• Work to complete
The answer must consist of each line below that contains the string "title".
---------- Data
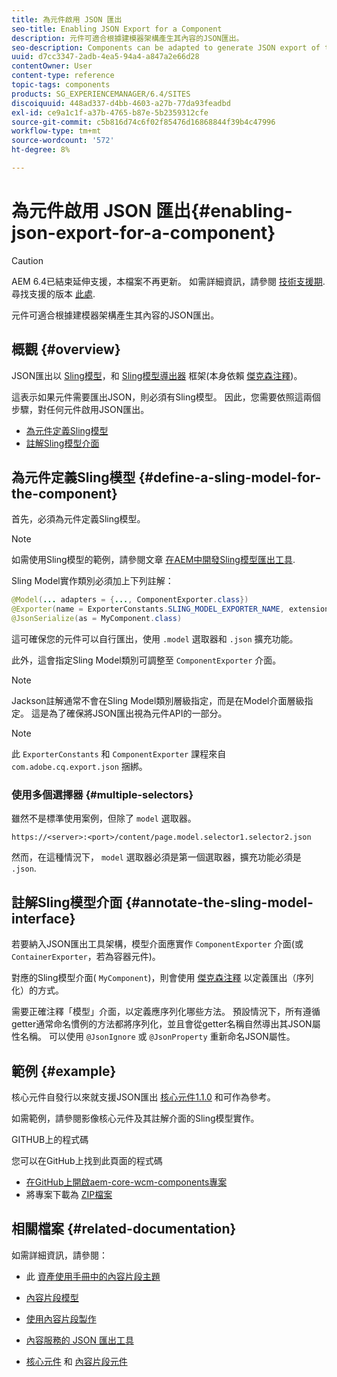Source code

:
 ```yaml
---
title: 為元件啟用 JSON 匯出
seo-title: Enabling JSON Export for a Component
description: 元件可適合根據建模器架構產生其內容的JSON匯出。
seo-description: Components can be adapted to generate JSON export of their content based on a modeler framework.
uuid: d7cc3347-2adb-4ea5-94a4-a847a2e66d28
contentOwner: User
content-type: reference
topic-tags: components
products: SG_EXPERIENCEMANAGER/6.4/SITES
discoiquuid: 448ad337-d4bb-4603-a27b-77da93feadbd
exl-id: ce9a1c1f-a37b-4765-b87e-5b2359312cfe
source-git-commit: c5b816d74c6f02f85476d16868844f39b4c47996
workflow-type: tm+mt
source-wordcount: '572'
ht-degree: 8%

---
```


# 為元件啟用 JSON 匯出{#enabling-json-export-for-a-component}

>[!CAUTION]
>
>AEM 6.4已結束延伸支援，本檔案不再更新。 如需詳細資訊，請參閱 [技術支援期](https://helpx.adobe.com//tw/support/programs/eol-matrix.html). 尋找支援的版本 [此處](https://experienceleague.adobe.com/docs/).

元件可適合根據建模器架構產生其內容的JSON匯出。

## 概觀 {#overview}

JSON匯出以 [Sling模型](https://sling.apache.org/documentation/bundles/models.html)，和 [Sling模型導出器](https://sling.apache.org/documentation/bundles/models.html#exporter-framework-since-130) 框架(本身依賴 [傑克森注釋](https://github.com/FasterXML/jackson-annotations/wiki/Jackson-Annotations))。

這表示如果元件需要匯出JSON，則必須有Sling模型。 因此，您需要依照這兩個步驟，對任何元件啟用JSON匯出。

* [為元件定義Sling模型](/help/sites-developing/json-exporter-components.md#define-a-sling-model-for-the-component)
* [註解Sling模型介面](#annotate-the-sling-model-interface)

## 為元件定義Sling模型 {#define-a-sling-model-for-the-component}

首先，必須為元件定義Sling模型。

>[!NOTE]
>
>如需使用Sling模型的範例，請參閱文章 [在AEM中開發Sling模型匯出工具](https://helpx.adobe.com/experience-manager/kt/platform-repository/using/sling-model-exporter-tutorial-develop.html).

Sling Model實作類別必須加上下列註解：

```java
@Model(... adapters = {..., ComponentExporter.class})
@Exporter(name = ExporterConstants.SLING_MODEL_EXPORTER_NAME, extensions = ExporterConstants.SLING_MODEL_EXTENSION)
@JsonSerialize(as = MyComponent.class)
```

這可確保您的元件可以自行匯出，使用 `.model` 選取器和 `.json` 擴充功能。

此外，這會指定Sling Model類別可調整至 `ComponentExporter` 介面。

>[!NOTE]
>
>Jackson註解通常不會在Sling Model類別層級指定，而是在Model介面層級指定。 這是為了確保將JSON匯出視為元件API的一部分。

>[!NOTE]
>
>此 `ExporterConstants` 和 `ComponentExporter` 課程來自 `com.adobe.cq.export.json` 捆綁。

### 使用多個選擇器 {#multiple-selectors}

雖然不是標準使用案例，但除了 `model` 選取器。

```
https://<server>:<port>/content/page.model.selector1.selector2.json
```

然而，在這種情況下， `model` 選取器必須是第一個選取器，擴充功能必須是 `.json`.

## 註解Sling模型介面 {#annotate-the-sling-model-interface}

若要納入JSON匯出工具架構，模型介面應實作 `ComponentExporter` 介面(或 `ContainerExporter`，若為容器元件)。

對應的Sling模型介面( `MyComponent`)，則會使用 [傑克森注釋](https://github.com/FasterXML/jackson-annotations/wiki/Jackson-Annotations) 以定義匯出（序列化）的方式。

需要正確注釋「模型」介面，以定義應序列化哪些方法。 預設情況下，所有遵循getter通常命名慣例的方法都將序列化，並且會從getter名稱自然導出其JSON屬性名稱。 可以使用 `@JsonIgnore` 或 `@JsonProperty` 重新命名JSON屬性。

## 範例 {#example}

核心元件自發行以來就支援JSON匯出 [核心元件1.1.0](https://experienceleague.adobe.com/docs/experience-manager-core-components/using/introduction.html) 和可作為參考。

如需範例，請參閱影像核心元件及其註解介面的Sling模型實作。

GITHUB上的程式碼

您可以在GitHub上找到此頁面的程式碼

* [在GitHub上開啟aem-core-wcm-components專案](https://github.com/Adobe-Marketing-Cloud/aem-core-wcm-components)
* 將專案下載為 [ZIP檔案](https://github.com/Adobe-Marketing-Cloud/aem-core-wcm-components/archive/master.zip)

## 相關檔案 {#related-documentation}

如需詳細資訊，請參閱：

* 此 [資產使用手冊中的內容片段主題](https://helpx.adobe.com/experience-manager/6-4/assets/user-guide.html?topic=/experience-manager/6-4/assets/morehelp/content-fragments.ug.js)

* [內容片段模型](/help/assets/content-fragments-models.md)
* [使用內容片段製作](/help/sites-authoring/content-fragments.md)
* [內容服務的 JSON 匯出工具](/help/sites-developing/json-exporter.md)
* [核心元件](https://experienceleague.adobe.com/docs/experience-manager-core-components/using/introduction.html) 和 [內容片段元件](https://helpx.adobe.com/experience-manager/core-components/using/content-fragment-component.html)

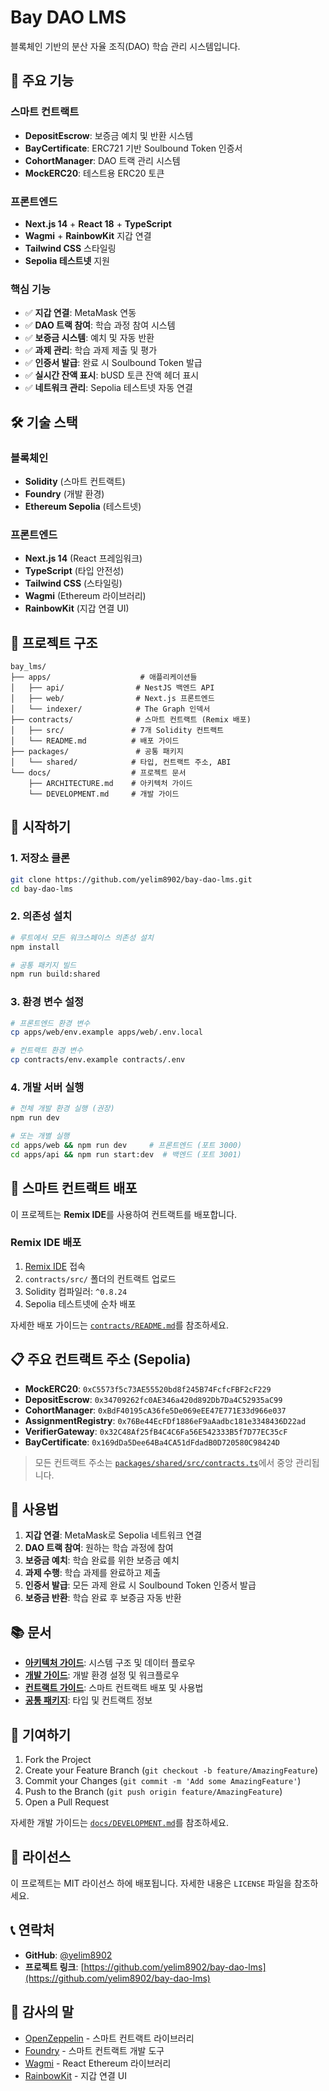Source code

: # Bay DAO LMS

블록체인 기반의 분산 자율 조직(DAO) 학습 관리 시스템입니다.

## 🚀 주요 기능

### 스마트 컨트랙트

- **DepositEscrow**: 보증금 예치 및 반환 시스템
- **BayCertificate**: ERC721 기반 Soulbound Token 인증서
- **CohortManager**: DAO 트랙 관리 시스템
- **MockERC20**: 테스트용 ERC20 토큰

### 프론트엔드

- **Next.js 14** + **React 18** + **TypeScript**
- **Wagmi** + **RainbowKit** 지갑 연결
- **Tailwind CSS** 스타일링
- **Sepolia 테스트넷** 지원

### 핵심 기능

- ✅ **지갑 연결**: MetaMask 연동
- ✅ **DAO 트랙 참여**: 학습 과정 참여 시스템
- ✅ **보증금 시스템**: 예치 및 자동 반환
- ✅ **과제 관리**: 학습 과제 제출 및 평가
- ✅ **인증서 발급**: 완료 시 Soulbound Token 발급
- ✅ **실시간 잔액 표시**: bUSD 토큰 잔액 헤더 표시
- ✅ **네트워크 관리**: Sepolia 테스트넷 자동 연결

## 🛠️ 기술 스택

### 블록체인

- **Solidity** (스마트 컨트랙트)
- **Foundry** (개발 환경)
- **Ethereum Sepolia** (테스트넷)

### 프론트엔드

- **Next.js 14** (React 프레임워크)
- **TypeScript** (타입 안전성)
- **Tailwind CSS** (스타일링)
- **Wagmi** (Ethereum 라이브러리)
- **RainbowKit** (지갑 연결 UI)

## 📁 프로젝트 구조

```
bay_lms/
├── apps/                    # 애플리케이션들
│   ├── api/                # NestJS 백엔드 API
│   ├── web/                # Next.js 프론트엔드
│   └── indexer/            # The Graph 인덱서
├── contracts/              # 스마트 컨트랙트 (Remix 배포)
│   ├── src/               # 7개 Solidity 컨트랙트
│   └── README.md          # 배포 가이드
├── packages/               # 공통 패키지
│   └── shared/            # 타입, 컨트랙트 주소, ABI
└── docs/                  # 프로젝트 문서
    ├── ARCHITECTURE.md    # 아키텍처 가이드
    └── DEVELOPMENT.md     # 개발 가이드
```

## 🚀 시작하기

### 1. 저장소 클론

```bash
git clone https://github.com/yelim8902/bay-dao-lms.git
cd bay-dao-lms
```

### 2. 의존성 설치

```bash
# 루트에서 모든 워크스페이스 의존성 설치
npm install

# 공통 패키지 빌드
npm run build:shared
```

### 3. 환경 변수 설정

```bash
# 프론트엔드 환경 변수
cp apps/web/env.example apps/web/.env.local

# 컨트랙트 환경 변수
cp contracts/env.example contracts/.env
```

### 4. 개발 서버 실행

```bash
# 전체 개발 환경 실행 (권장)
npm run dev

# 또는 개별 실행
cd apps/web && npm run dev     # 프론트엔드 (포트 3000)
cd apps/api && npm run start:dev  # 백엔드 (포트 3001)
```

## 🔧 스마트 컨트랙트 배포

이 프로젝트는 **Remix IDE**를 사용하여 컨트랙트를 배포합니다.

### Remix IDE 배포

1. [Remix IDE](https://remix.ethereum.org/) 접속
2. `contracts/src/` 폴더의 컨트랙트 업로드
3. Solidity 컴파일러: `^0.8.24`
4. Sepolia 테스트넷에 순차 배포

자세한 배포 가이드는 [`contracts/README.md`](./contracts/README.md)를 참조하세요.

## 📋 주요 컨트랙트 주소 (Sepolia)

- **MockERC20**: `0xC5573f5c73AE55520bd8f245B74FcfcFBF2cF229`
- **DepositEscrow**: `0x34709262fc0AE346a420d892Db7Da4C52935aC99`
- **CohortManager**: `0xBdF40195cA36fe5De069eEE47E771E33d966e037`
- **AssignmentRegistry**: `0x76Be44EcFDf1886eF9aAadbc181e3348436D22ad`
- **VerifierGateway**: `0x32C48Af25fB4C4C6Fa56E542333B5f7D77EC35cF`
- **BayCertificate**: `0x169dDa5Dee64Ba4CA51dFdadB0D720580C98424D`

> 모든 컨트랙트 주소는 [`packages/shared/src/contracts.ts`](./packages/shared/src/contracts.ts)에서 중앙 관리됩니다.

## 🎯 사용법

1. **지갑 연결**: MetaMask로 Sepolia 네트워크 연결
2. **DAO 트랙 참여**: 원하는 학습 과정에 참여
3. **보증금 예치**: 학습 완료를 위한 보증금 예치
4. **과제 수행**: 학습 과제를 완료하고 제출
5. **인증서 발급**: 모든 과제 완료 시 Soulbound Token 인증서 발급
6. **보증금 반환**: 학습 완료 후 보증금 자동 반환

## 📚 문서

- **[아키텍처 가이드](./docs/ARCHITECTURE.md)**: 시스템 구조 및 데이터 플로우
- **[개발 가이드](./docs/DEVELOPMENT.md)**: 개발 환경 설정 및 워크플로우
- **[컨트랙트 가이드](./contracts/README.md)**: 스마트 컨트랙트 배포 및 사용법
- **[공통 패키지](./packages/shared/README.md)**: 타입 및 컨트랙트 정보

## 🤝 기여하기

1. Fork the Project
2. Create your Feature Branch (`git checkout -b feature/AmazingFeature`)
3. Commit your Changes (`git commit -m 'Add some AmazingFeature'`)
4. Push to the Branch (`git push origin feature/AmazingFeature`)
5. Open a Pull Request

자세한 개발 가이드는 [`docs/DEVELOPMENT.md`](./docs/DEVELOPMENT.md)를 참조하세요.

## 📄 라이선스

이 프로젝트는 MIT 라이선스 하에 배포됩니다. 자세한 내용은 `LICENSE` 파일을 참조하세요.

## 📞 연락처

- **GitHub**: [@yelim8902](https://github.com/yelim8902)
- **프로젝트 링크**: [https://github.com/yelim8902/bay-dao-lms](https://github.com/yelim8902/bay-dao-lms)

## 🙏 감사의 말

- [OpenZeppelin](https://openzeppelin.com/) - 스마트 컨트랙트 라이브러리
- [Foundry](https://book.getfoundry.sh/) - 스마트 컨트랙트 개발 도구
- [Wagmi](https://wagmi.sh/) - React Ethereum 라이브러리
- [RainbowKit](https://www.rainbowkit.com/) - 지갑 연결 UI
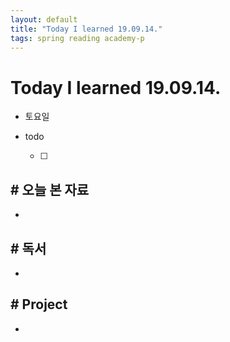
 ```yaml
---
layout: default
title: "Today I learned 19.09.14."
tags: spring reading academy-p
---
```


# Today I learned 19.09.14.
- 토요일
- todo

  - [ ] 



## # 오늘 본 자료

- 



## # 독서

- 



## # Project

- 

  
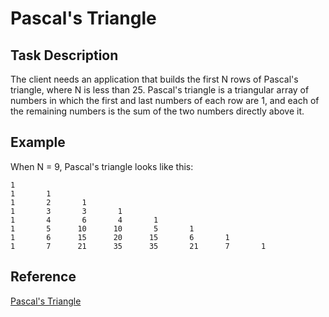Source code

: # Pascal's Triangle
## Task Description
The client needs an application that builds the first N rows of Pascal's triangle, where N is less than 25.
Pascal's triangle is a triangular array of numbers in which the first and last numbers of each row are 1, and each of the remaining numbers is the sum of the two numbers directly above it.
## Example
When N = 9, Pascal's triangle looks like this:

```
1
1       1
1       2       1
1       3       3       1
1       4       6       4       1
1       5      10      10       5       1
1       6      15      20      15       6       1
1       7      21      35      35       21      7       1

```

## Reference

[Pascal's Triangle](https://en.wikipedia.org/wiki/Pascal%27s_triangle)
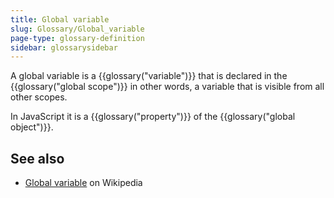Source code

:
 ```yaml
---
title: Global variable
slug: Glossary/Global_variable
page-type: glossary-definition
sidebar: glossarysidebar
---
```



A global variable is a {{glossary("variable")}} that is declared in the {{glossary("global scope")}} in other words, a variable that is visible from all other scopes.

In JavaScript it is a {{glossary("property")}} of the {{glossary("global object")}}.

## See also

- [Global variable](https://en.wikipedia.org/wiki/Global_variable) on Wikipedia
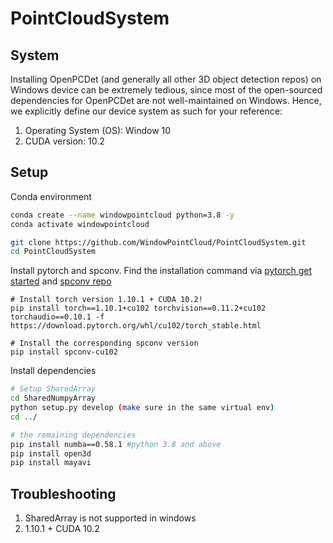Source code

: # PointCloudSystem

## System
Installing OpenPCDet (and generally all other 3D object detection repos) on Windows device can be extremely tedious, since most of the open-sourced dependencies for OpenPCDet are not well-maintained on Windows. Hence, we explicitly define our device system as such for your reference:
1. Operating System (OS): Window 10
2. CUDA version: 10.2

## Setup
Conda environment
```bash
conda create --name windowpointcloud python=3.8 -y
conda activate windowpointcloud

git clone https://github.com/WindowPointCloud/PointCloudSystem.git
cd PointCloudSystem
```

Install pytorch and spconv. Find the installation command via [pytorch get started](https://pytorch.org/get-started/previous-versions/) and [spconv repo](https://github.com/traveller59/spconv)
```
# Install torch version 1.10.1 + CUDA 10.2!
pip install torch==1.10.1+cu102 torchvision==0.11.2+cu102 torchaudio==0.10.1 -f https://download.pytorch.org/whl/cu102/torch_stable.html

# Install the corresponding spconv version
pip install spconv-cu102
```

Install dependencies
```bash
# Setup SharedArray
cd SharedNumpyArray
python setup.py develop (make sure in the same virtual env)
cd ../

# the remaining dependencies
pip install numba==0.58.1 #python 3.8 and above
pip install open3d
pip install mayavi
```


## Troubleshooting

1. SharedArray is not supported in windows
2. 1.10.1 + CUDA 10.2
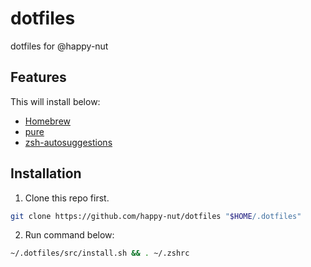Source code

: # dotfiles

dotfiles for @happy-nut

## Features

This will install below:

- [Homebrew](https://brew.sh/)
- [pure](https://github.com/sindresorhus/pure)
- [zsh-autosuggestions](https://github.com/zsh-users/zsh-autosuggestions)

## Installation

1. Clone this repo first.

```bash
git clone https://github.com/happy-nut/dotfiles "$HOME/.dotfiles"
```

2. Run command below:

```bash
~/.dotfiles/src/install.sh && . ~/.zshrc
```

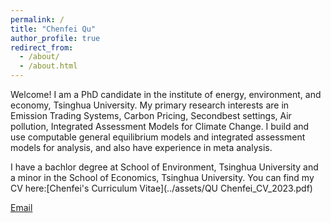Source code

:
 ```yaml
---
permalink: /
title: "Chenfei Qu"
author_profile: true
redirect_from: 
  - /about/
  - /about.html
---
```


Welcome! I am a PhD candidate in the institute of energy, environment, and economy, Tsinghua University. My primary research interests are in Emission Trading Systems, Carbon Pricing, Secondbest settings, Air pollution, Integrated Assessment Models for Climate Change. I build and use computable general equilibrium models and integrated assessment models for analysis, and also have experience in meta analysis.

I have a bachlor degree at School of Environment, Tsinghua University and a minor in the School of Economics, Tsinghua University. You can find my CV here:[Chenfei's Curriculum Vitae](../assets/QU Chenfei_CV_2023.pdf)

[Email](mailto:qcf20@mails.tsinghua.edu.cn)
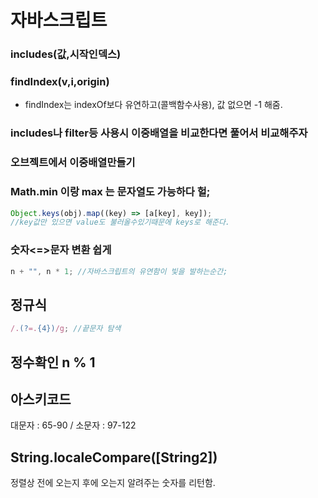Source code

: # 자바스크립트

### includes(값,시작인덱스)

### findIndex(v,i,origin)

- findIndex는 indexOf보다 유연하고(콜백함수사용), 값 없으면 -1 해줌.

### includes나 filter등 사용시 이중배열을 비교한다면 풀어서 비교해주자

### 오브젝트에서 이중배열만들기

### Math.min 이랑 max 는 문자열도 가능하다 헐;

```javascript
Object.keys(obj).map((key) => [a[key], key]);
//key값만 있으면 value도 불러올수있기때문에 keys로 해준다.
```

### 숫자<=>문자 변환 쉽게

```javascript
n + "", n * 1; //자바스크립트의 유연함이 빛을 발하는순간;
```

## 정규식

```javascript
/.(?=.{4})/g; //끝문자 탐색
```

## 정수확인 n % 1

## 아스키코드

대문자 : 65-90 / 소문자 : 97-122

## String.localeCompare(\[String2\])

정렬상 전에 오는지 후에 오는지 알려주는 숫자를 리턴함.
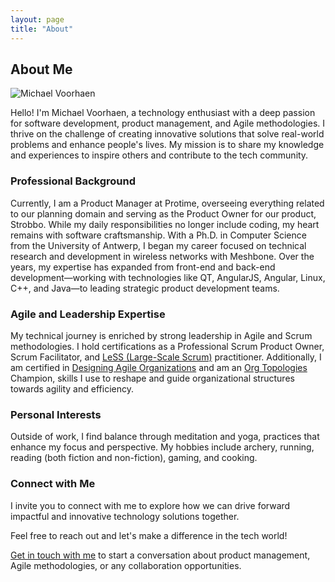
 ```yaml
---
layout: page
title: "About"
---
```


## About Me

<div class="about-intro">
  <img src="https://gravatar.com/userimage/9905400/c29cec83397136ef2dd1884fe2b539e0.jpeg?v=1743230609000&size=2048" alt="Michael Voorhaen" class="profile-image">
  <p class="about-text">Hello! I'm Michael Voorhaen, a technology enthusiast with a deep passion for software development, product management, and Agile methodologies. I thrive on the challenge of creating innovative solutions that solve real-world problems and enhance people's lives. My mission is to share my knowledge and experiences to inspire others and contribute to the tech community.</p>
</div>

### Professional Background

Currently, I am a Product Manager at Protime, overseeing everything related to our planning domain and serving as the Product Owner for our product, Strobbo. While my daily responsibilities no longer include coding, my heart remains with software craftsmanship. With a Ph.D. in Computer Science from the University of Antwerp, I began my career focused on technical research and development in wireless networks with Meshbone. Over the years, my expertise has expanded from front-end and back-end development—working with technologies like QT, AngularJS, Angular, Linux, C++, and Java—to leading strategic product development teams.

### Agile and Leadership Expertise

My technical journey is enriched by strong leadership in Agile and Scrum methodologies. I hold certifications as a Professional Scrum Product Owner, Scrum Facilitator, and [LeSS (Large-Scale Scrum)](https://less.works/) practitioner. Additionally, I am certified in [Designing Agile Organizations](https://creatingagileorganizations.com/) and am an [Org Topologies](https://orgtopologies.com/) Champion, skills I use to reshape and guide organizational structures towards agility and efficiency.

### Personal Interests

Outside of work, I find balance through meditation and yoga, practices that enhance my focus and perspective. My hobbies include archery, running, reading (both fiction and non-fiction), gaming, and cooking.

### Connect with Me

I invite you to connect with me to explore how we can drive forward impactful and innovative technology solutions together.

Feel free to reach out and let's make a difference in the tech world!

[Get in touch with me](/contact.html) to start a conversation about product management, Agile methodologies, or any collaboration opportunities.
--------------------
• Answer box
title: 為元件啟用 JSON 匯出
seo-title: Enabling JSON Export for a Component
title: "Today I learned 19.09.14."
title: Global variable
title: "Chenfei Qu"
title: "About"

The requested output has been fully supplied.